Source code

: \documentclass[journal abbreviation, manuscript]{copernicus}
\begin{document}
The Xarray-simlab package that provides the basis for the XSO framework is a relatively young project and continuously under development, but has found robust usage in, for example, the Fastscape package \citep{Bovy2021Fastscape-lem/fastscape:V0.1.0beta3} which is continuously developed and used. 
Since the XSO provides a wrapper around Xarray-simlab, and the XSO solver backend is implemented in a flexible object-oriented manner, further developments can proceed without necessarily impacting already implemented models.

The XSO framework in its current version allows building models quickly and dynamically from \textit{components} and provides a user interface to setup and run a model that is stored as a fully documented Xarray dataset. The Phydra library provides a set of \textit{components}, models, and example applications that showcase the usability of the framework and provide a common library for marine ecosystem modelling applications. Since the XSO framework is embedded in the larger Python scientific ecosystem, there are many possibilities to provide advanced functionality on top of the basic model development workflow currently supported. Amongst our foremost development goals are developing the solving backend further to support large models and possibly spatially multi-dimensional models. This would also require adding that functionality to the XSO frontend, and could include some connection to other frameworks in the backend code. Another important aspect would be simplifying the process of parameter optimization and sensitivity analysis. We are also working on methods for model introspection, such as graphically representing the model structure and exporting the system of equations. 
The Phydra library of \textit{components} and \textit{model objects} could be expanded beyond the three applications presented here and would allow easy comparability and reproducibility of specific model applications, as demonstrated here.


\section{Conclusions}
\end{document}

-- -- --

Your answer should hold exactly the lines from the one containing "The Phydra library of" to the last line of the data, both included, and no others.

The Phydra library of \textit{components} and \textit{model objects} could be expanded beyond the three applications presented here and would allow easy comparability and reproducibility of specific model applications, as demonstrated here.


\section{Conclusions}
\end{document}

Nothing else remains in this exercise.